Ashley Madison owners agree to pay $1.6M for lax cybersecurity
The operators of AshleyMadison.com, the hookup site for married people, have agreed to a settlement with federal and state regulators including a 20-year supervision order on their web security and a $1.6 million penalty, the Federal Trade Commission said Wednesday.
“The case that we’re announcing today against AshleyMadison.com aims to protect consumers,” said FTC Chairwoman Edith Ramirez on a conference call with reporters. The July 2015 Ashley Madison data breach, in which hackers dumped the personal data of 36 million worldwide users of the site “is one of the largest the FTC has ever addressed,” she said.
The dump by as-yet-unidentified hackers sent shockwaves across the country as millions of users were outed as seeking an adulterous affair.
“The information that was compromised included people’s names, their sexual preferences, email addresses and their security questions and answers,” said Ramirez.
She pushed back against criticism that the penalty represented a slap on the wrist, emphasizing the non-monetary aspects of the settlement, which she called “strong injunctive relief that provides consumers with meaningful protections going forward.” She also said the penalty was much larger but the agency had suspended about 90 percent of it because the company would have gone bankrupt otherwise.
“We want them to feel the pain, we don’t want them to profit from their unlawful conduct and at the same time we are not going to put somebody out of business,” she said.
“It’s a far lower number than frankly we would have liked,” she said of the penalty.
The FTC complaint highlights three practices the agency alleges were “deceptive and unfair” and therefore prosecutable under the agency’s authorities in the FTC Act, according to Ramirez:
- “The company’s failure to take reasonable steps to ensure that Ashley Madison.com was secure.”

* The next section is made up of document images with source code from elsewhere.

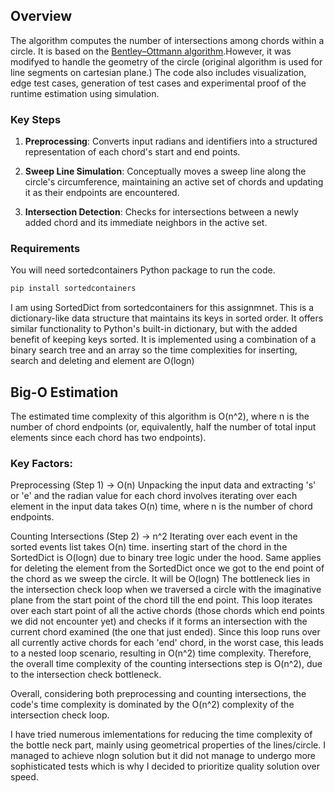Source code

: ## Overview

The algorithm computes the number of intersections among chords within a circle. It is based on the [Bentley–Ottmann algorithm](https://en.wikipedia.org/wiki/Bentley%E2%80%93Ottmann_algorithm).However, it was modifyed to handle the geometry of the circle (original algorithm is used for line segments on cartesian plane.)
The code also includes visualization, edge test cases, generation of test cases and experimental proof of the runtime estimation using simulation. 

### Key Steps

1. **Preprocessing**: Converts input radians and identifiers into a structured representation of each chord's start and end points.

2. **Sweep Line Simulation**: Conceptually moves a sweep line along the circle's circumference, maintaining an active set of chords and updating it as their endpoints are encountered.

3. **Intersection Detection**: Checks for intersections between a newly added chord and its immediate neighbors in the active set.


### Requirements 
You will need sortedcontainers Python package to run the code.
```bash
pip install sortedcontainers
```

I am using SortedDict from sortedcontainers for this assignmnet. 
This is a dictionary-like data structure that maintains its keys in sorted order. It offers similar functionality to Python's built-in dictionary, but with the added benefit of keeping keys sorted. 
It is implemented using a combination of a binary search tree and an array so the time complexities for inserting, search and deleting and element are O(logn) 
   

## Big-O Estimation
The estimated time complexity of this algorithm is O(n^2), where n is the number of chord endpoints (or, equivalently, half the number of total input elements since each chord has two endpoints).

### Key Factors:
Preprocessing (Step 1) -> O(n)
Unpacking the input data and extracting 's' or 'e' and the radian value for each chord involves iterating over each element in the input data takes O(n) time, where n is the number of chord endpoints.

Counting Intersections (Step 2) -> n^2
Iterating over each event in the sorted events list takes O(n) time.
inserting start of the chord in the SortedDict is O(logn) due to binary tree logic under the hood. 
Same applies for deleting the element from the SortedDict once we got to the end point of the chord as we sweep the circle. It will be O(logn)
The bottleneck lies in the intersection check loop when we traversed a circle with the imaginative plane from the start point of the chord till the end point. 
This loop iterates over each start point of all the active chords (those chords which end points we did not encounter yet) and checks if it forms an intersection with the current chord examined (the one that just ended). 
Since this loop runs over all currently active chords for each 'end' chord, in the worst case, this leads to a nested loop scenario, resulting in O(n^2) time complexity.
Therefore, the overall time complexity of the counting intersections step is O(n^2), due to the intersection check bottleneck.

Overall, considering both preprocessing and counting intersections, the code's time complexity is dominated by the O(n^2) complexity of the intersection check loop.

I have tried numerous imlementations for reducing the time complexity of the bottle neck part, mainly using geometrical properties of the lines/circle. I managed to achieve nlogn solution but it did not manage to undergo more sophisticated tests which is why I decided to prioritize quality solution over speed. 

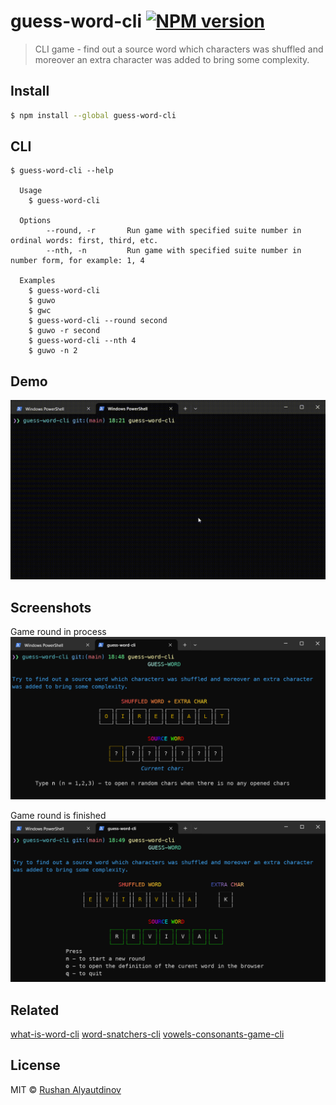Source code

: # guess-word-cli [![NPM version][npm-image]][npm-url]

> CLI game - find out a source word which characters was shuffled and moreover an extra character was added to bring some complexity.

## Install

```bash
$ npm install --global guess-word-cli
```

## CLI

```
$ guess-word-cli --help

  Usage
    $ guess-word-cli

  Options
		--round, -r       Run game with specified suite number in ordinal words: first, third, etc.
		--nth, -n         Run game with specified suite number in number form, for example: 1, 4

  Examples
    $ guess-word-cli
    $ guwo
    $ gwc
    $ guess-word-cli --round second
    $ guwo -r second
    $ guess-word-cli --nth 4
    $ guwo -n 2
```

## Demo

![](media/demo.gif)

## Screenshots

Game round in process
![game-round-in-process](media/guess-word-cli-demo.png)

Game round is finished
![game-round-finished](media/guess-word-cli-demo-2.png)

## Related

[what-is-word-cli](https://github.com/akgondber/what-is-word-cli)
[word-snatchers-cli](https://github.com/akgondber/word-snatchers-cli)
[vowels-consonants-game-cli](https://github.com/akgondber/vowels-consonants-game-cli)

## License

MIT © [Rushan Alyautdinov](https://github.com/akgondber)

[npm-image]: https://img.shields.io/npm/v/guess-word-cli.svg?style=flat
[npm-url]: https://npmjs.org/package/guess-word-cli
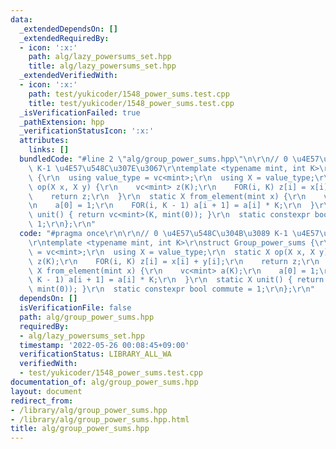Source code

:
 ```yaml
---
data:
  _extendedDependsOn: []
  _extendedRequiredBy:
  - icon: ':x:'
    path: alg/lazy_powersums_set.hpp
    title: alg/lazy_powersums_set.hpp
  _extendedVerifiedWith:
  - icon: ':x:'
    path: test/yukicoder/1548_power_sums.test.cpp
    title: test/yukicoder/1548_power_sums.test.cpp
  _isVerificationFailed: true
  _pathExtension: hpp
  _verificationStatusIcon: ':x:'
  attributes:
    links: []
  bundledCode: "#line 2 \"alg/group_power_sums.hpp\"\n\r\n// 0 \u4E57\u548C\u304B\u3089\
    \ K-1 \u4E57\u548C\u307E\u3067\r\ntemplate <typename mint, int K>\r\nstruct Group_power_sums\
    \ {\r\n  using value_type = vc<mint>;\r\n  using X = value_type;\r\n  static X\
    \ op(X x, X y) {\r\n    vc<mint> z(K);\r\n    FOR(i, K) z[i] = x[i] + y[i];\r\n\
    \    return z;\r\n  }\r\n  static X from_element(mint x) {\r\n    vc<mint> a(K);\r\
    \n    a[0] = 1;\r\n    FOR(i, K - 1) a[i + 1] = a[i] * K;\r\n  }\r\n  static X\
    \ unit() { return vc<mint>(K, mint(0)); }\r\n  static constexpr bool commute =\
    \ 1;\r\n};\r\n"
  code: "#pragma once\r\n\r\n// 0 \u4E57\u548C\u304B\u3089 K-1 \u4E57\u548C\u307E\u3067\
    \r\ntemplate <typename mint, int K>\r\nstruct Group_power_sums {\r\n  using value_type\
    \ = vc<mint>;\r\n  using X = value_type;\r\n  static X op(X x, X y) {\r\n    vc<mint>\
    \ z(K);\r\n    FOR(i, K) z[i] = x[i] + y[i];\r\n    return z;\r\n  }\r\n  static\
    \ X from_element(mint x) {\r\n    vc<mint> a(K);\r\n    a[0] = 1;\r\n    FOR(i,\
    \ K - 1) a[i + 1] = a[i] * K;\r\n  }\r\n  static X unit() { return vc<mint>(K,\
    \ mint(0)); }\r\n  static constexpr bool commute = 1;\r\n};\r\n"
  dependsOn: []
  isVerificationFile: false
  path: alg/group_power_sums.hpp
  requiredBy:
  - alg/lazy_powersums_set.hpp
  timestamp: '2022-05-26 00:08:45+09:00'
  verificationStatus: LIBRARY_ALL_WA
  verifiedWith:
  - test/yukicoder/1548_power_sums.test.cpp
documentation_of: alg/group_power_sums.hpp
layout: document
redirect_from:
- /library/alg/group_power_sums.hpp
- /library/alg/group_power_sums.hpp.html
title: alg/group_power_sums.hpp
---
```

- “The practice of generating profiles of fake women in order to lure customers into paid membership.”
- “The failure to delete customers’ profiles after promising consumers that they would delete their profile and charging them $19 to do so.”
The company promised that customers who paid the $19 would have all their data removed, including their profile; the messages they sent and received; the site usage history; personally identifiable information; and photographs.
Despite earning more than $2.3 million from the $19 “Full Delete” charge, the company “In many instances … retained personal information for up to 12 months,” the complaint states.
This mattered, as Ramirez pointed out, because many of those who had paid for that service nonetheless found their details dumped on the web in July 2015.
The complaint says the company repeatedly misrepresented its security, prominently displaying on the homepage an icon of a “Trusted Security Award,” an icon indicating that the website was an “SSL Secure Site,” and an image indicating that the website offered “100% Discreet Service.” In others places on the site, it was described as “100 percent secure,” “risk free,” and “completely anonymous.
But, according to the complaint, the company had no written information security policy, no reasonable access controls, inadequate security training of employees, no knowledge of whether third-party service providers were using reasonable security measures, and no measures to monitor the effectiveness of their system security.
Hackers got into the company’s networks several times between November 2014 and June 2015, but weren’t spotted due to lax data-security practices, the FTC charged.
The settlement, which covers the FTC action and a separate case brought by 13 states and the District of Columbia, included a total penalty of $17.6 million. But the vast majority of that was suspended owing to the company’s “inability to pay,” said Ramirez.
“Our analysis about ability to pay is based on detailed financial data they submit,” she said, adding that if it subsequently turned out the company had misrepresented its financial state the agency could act to obtain the full penalty.
She urged reporters on the call — several of whom asked about the size of the penalty given that the company revenues in the U.S. alone were $47 million last year — to “focus on the strong injunctive relief” elements of the settlement.
“We don’t typically get monetary relief in our data security cases,” she added.
The injunctive elements of the settlement include a 20-year supervision order during which the company has to adopt gold-standard security practices and have them assessed every two years by an independent third-party assessor and a prohibition on fake profiles.